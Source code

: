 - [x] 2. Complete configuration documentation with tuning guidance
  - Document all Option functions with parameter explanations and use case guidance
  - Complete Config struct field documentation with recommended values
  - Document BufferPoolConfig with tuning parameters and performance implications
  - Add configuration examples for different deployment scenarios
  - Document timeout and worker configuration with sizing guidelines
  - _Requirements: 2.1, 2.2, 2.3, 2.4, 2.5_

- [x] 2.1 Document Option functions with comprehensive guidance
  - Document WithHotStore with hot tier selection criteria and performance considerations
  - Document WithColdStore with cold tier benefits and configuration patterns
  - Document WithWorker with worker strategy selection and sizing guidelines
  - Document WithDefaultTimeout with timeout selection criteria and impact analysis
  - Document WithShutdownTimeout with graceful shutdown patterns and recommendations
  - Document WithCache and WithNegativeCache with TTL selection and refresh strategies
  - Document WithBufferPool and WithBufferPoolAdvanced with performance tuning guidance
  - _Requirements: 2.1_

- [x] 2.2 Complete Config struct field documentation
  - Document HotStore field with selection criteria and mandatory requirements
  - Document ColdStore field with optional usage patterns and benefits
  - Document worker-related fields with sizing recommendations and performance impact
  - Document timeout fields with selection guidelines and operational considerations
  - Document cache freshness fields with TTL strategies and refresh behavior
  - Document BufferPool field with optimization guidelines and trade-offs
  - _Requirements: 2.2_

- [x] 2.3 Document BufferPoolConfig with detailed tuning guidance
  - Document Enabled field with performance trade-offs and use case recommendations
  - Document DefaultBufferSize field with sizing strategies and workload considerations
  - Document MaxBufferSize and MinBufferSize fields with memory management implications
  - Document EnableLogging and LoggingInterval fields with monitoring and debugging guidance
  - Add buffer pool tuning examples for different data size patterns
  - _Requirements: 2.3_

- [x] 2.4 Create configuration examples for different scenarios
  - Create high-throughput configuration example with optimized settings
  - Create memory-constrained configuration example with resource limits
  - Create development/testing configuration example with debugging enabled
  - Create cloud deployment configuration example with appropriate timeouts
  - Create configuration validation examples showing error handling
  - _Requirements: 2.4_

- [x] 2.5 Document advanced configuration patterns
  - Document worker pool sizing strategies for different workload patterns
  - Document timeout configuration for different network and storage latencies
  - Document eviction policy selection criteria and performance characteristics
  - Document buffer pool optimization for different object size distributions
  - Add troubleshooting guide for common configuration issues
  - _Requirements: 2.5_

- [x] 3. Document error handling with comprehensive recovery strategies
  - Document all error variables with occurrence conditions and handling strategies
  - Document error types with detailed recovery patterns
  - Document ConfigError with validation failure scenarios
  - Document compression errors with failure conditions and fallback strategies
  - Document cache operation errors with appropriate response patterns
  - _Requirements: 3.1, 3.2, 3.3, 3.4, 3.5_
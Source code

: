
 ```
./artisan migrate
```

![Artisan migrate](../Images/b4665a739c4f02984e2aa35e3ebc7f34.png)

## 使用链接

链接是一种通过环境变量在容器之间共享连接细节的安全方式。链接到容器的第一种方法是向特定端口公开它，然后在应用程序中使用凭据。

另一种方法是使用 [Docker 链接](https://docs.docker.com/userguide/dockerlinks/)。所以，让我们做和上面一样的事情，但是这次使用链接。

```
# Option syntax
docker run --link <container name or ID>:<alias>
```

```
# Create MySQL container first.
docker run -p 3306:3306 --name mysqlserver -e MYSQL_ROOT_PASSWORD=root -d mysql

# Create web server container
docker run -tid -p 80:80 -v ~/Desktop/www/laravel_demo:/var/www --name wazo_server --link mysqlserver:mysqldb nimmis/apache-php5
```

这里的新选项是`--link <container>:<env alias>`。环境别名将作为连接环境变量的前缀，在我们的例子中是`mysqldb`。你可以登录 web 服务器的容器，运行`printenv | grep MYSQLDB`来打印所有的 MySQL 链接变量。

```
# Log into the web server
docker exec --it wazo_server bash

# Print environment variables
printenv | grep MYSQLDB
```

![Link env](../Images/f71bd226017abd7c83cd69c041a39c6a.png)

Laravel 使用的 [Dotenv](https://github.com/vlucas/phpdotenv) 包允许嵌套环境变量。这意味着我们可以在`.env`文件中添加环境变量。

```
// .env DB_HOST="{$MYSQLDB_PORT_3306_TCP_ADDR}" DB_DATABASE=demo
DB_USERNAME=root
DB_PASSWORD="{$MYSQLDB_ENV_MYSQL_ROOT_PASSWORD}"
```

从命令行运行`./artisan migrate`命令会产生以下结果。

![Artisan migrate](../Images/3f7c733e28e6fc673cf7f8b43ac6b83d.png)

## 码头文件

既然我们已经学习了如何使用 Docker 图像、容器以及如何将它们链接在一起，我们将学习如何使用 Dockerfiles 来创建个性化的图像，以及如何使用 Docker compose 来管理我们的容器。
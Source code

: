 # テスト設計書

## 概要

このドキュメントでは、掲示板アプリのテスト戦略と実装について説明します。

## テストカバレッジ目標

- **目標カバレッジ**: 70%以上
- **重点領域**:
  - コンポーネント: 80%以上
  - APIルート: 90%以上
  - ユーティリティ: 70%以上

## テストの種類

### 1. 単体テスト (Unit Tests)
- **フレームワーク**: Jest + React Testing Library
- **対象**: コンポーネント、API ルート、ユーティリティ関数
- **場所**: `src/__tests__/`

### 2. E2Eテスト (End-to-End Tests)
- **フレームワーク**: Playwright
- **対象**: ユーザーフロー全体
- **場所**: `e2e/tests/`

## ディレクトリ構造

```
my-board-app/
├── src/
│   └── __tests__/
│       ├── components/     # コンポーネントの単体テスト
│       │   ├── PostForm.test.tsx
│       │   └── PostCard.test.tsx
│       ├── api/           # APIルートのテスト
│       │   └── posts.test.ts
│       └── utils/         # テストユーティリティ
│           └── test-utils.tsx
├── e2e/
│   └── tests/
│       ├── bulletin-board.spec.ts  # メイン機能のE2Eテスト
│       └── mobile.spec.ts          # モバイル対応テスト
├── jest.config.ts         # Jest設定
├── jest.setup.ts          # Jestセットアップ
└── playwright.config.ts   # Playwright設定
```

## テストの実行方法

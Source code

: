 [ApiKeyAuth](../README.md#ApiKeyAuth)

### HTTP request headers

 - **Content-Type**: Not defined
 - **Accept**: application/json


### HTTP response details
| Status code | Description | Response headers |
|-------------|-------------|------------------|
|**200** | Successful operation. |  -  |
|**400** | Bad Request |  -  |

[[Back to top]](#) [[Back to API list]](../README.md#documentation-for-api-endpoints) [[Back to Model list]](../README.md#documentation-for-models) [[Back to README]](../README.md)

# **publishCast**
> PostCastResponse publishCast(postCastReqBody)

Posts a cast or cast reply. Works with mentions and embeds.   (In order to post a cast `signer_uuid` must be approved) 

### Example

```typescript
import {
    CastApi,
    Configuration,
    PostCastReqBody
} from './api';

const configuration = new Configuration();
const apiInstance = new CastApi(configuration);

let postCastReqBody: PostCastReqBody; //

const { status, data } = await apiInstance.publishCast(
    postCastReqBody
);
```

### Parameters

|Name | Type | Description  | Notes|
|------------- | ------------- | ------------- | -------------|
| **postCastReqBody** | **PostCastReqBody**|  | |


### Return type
....................
§ Activity: Only the lines from the first line of the records through the line containing "- Document WithHotStore" should be repeated, exactly as they appear.

§ Result of this exercise:
Source code

: - [x] 2. Complete configuration documentation with tuning guidance
  - Document all Option functions with parameter explanations and use case guidance
  - Complete Config struct field documentation with recommended values
  - Document BufferPoolConfig with tuning parameters and performance implications
  - Add configuration examples for different deployment scenarios
  - Document timeout and worker configuration with sizing guidelines
  - _Requirements: 2.1, 2.2, 2.3, 2.4, 2.5_

- [x] 2.1 Document Option functions with comprehensive guidance
  - Document WithHotStore with hot tier selection criteria and performance considerations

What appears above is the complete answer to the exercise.